How to Weigh Your Jewelry at Home
How-To Guides
Knowing how to weigh your jewelry at home is the secret to estimating its value with confidence, because weight is half of every melt-value calculation. With an inexpensive scale and a few minutes, you can get a reading accurate enough to spot a fair offer from a lowball one.
Why Weight Matters So Much
The value of solid gold, silver, or platinum jewelry comes largely from how much metal it contains. To work out melt value you only need two things: the purity (from the hallmark) and the weight. Get the weight right and you are most of the way to a real number.
The Right Scale for the Job
You do not need anything fancy, but a kitchen scale is not precise enough. Look for a digital jewelry or pocket scale that reads to 0.01 grams (one hundredth of a gram). These cost very little online and pay for themselves the first time you avoid a bad deal. Make sure the scale can switch between grams and grams is its native unit, since that is what valuation math uses.
Step-by-Step: Weighing a Piece Accurately
- Set up on a flat, stable surface. Vibrations and drafts throw off tiny scales.
- Turn the scale on and let it zero out. The display should read 0.00 before anything goes on it.
- Calibrate if you can. Many scales come with a calibration weight, or you can use a known reference like a new U.S. nickel (5.00 grams).
- Remove non-metal parts mentally. Gemstones, pearls, and clasps made of other materials add weight that is not gold. For a melt estimate you want the metal weight only.
- Place the piece gently in the center and wait for the number to settle.
- Record the reading right away, and weigh each piece separately if they are different karats.
Understanding the Units
Jewelry is usually weighed in grams, but precious metals are priced per troy ounce.

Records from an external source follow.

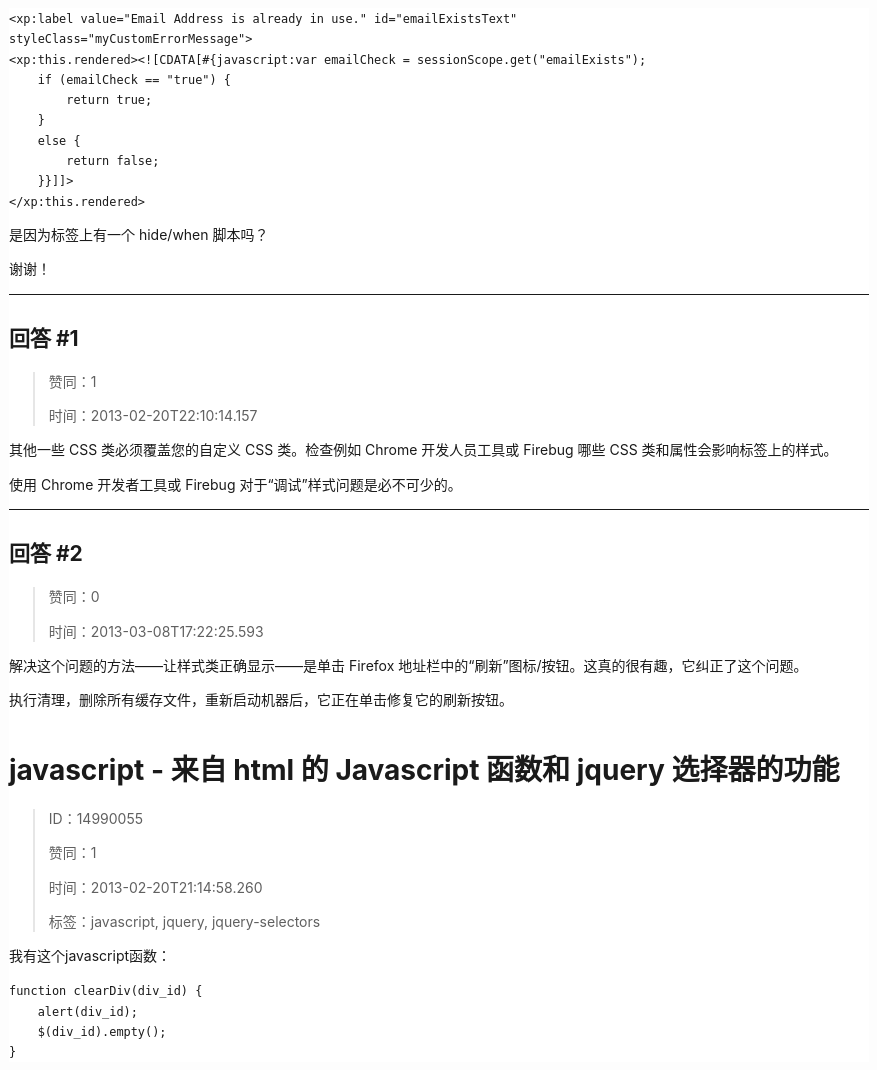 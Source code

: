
```
<xp:label value="Email Address is already in use." id="emailExistsText"
styleClass="myCustomErrorMessage">
<xp:this.rendered><![CDATA[#{javascript:var emailCheck = sessionScope.get("emailExists");
    if (emailCheck == "true") { 
        return true;
    }
    else {
        return false;
    }}]]>
</xp:this.rendered> 
```

是因为标签上有一个 hide/when 脚本吗？

谢谢！

* * *

## 回答 #1

> 赞同：1
> 
> 时间：2013-02-20T22:10:14.157

其他一些 CSS 类必须覆盖您的自定义 CSS 类。检查例如 Chrome 开发人员工具或 Firebug 哪些 CSS 类和属性会影响标签上的样式。

使用 Chrome 开发者工具或 Firebug 对于“调试”样式问题是必不可少的。

* * *

## 回答 #2

> 赞同：0
> 
> 时间：2013-03-08T17:22:25.593

解决这个问题的方法——让样式类正确显示——是单击 Firefox 地址栏中的“刷新”图标/按钮。这真的很有趣，它纠正了这个问题。

执行清理，删除所有缓存文件，重新启动机器后，它正在单击修复它的刷新按钮。

# javascript - 来自 html 的 Javascript 函数和 jquery 选择器的功能

> ID：14990055
> 
> 赞同：1
> 
> 时间：2013-02-20T21:14:58.260
> 
> 标签：javascript, jquery, jquery-selectors

我有这个javascript函数：

```
function clearDiv(div_id) {
    alert(div_id);
    $(div_id).empty();
} 
```
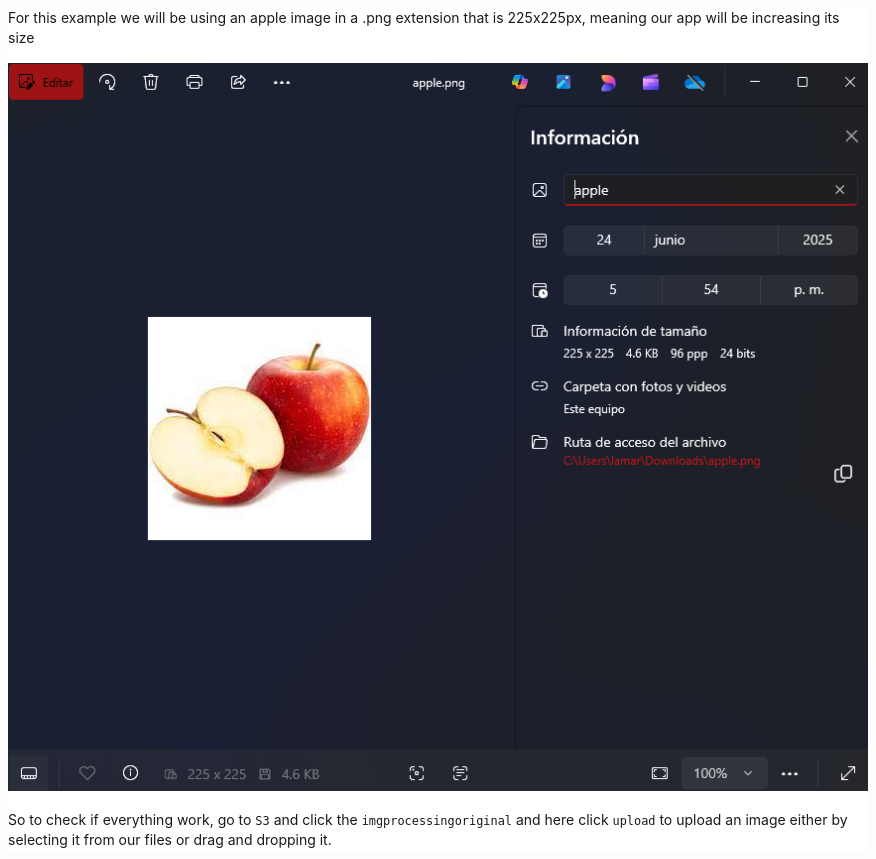 For this example we will be using an apple image in a .png extension that is 225x225px, meaning our app will be increasing its size

![Details of the uploaded image](images/Image-Original.png)

So to check if everything work, go to `S3` and click the `imgprocessingoriginal` and here click `upload` to upload an image either by selecting it from our files or drag and dropping it.
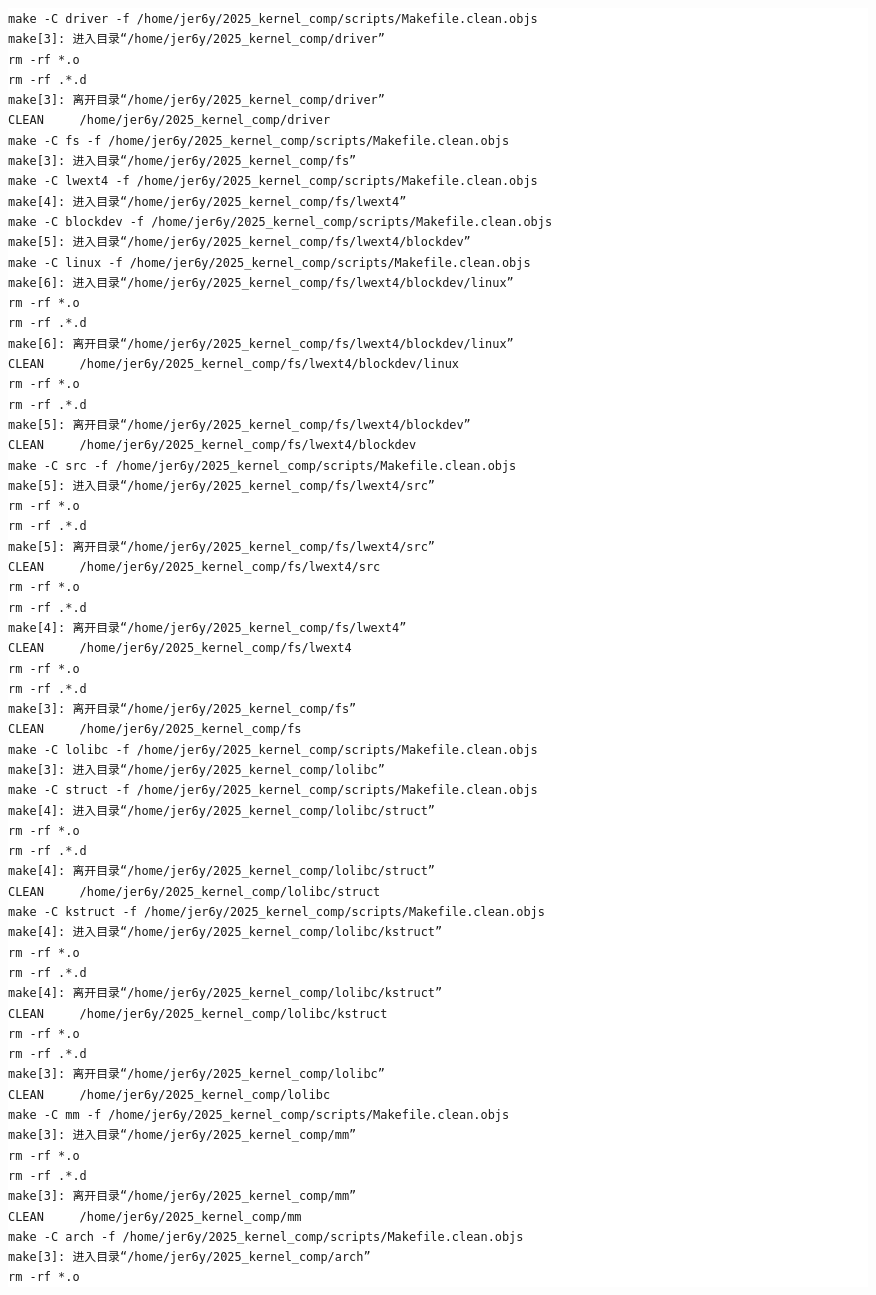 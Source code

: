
   ```shell
  make -C driver -f /home/jer6y/2025_kernel_comp/scripts/Makefile.clean.objs
  make[3]: 进入目录“/home/jer6y/2025_kernel_comp/driver”
  rm -rf *.o
  rm -rf .*.d
  make[3]: 离开目录“/home/jer6y/2025_kernel_comp/driver”
  CLEAN		/home/jer6y/2025_kernel_comp/driver
  make -C fs -f /home/jer6y/2025_kernel_comp/scripts/Makefile.clean.objs
  make[3]: 进入目录“/home/jer6y/2025_kernel_comp/fs”
  make -C lwext4 -f /home/jer6y/2025_kernel_comp/scripts/Makefile.clean.objs
  make[4]: 进入目录“/home/jer6y/2025_kernel_comp/fs/lwext4”
  make -C blockdev -f /home/jer6y/2025_kernel_comp/scripts/Makefile.clean.objs
  make[5]: 进入目录“/home/jer6y/2025_kernel_comp/fs/lwext4/blockdev”
  make -C linux -f /home/jer6y/2025_kernel_comp/scripts/Makefile.clean.objs
  make[6]: 进入目录“/home/jer6y/2025_kernel_comp/fs/lwext4/blockdev/linux”
  rm -rf *.o
  rm -rf .*.d
  make[6]: 离开目录“/home/jer6y/2025_kernel_comp/fs/lwext4/blockdev/linux”
  CLEAN		/home/jer6y/2025_kernel_comp/fs/lwext4/blockdev/linux
  rm -rf *.o
  rm -rf .*.d
  make[5]: 离开目录“/home/jer6y/2025_kernel_comp/fs/lwext4/blockdev”
  CLEAN		/home/jer6y/2025_kernel_comp/fs/lwext4/blockdev
  make -C src -f /home/jer6y/2025_kernel_comp/scripts/Makefile.clean.objs
  make[5]: 进入目录“/home/jer6y/2025_kernel_comp/fs/lwext4/src”
  rm -rf *.o
  rm -rf .*.d
  make[5]: 离开目录“/home/jer6y/2025_kernel_comp/fs/lwext4/src”
  CLEAN		/home/jer6y/2025_kernel_comp/fs/lwext4/src
  rm -rf *.o
  rm -rf .*.d
  make[4]: 离开目录“/home/jer6y/2025_kernel_comp/fs/lwext4”
  CLEAN		/home/jer6y/2025_kernel_comp/fs/lwext4
  rm -rf *.o
  rm -rf .*.d
  make[3]: 离开目录“/home/jer6y/2025_kernel_comp/fs”
  CLEAN		/home/jer6y/2025_kernel_comp/fs
  make -C lolibc -f /home/jer6y/2025_kernel_comp/scripts/Makefile.clean.objs
  make[3]: 进入目录“/home/jer6y/2025_kernel_comp/lolibc”
  make -C struct -f /home/jer6y/2025_kernel_comp/scripts/Makefile.clean.objs
  make[4]: 进入目录“/home/jer6y/2025_kernel_comp/lolibc/struct”
  rm -rf *.o
  rm -rf .*.d
  make[4]: 离开目录“/home/jer6y/2025_kernel_comp/lolibc/struct”
  CLEAN		/home/jer6y/2025_kernel_comp/lolibc/struct
  make -C kstruct -f /home/jer6y/2025_kernel_comp/scripts/Makefile.clean.objs
  make[4]: 进入目录“/home/jer6y/2025_kernel_comp/lolibc/kstruct”
  rm -rf *.o
  rm -rf .*.d
  make[4]: 离开目录“/home/jer6y/2025_kernel_comp/lolibc/kstruct”
  CLEAN		/home/jer6y/2025_kernel_comp/lolibc/kstruct
  rm -rf *.o
  rm -rf .*.d
  make[3]: 离开目录“/home/jer6y/2025_kernel_comp/lolibc”
  CLEAN		/home/jer6y/2025_kernel_comp/lolibc
  make -C mm -f /home/jer6y/2025_kernel_comp/scripts/Makefile.clean.objs
  make[3]: 进入目录“/home/jer6y/2025_kernel_comp/mm”
  rm -rf *.o
  rm -rf .*.d
  make[3]: 离开目录“/home/jer6y/2025_kernel_comp/mm”
  CLEAN		/home/jer6y/2025_kernel_comp/mm
  make -C arch -f /home/jer6y/2025_kernel_comp/scripts/Makefile.clean.objs
  make[3]: 进入目录“/home/jer6y/2025_kernel_comp/arch”
  rm -rf *.o
  ```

A troy ounce is heavier than the regular (avoirdupois) ounce you know from the grocery store. Here is a quick conversion reference:
| Unit | Equals |
|---|---|
| 1 troy ounce | 31.103 grams |
| 1 gram | 0.03215 troy ounces |
| 1 pennyweight (dwt) | 1.555 grams |
| 1 troy ounce | 20 pennyweights |
| 1 regular ounce | 28.35 grams |
That difference between troy and regular ounces trips up a lot of people, so when in doubt, work in grams and convert at the end. Our full precious metal weights and conversions guide has every unit you might run into.
Dealing With Gemstones and Mixed Materials
If a ring has a large diamond or a row of stones, the scale reading includes those stones. Gemstones are much lighter than gold but still add up. For a rough metal-only estimate, subtract a small allowance for stones, or have a jeweler weigh the setting separately. For costume-heavy pieces, the gemstone or design value may matter more than the metal, which is where reading our guide on what affects gemstone value helps.
From Weight to Value
Once you have an accurate gram weight and you know the karat from the stamp, you are ready to do the math. Head over to how to calculate gold melt value for the full formula, or use our scrap gold calculator to skip the arithmetic entirely.
How BigStash Helps
In BigStash.app you can save each item's weight and purity right alongside its photos. The app then tracks melt value automatically as metal prices change, so you always know what your collection is worth without re-weighing anything.
Frequently Asked Questions
How accurate does my scale need to be?
A scale that reads to 0.01 grams is ideal for jewelry. Anything coarser will leave you guessing on small, valuable pieces.
Should I weigh gemstones with the metal?
For a melt-value estimate you want the metal weight only, so subtract a reasonable allowance for stones or have them weighed separately by a jeweler.
Why do dealers quote pennyweights?
Pennyweight (dwt) is a traditional jewelry unit equal to 1.555 grams. Some buyers price in dwt, so knowing the conversion keeps you from being shortchanged.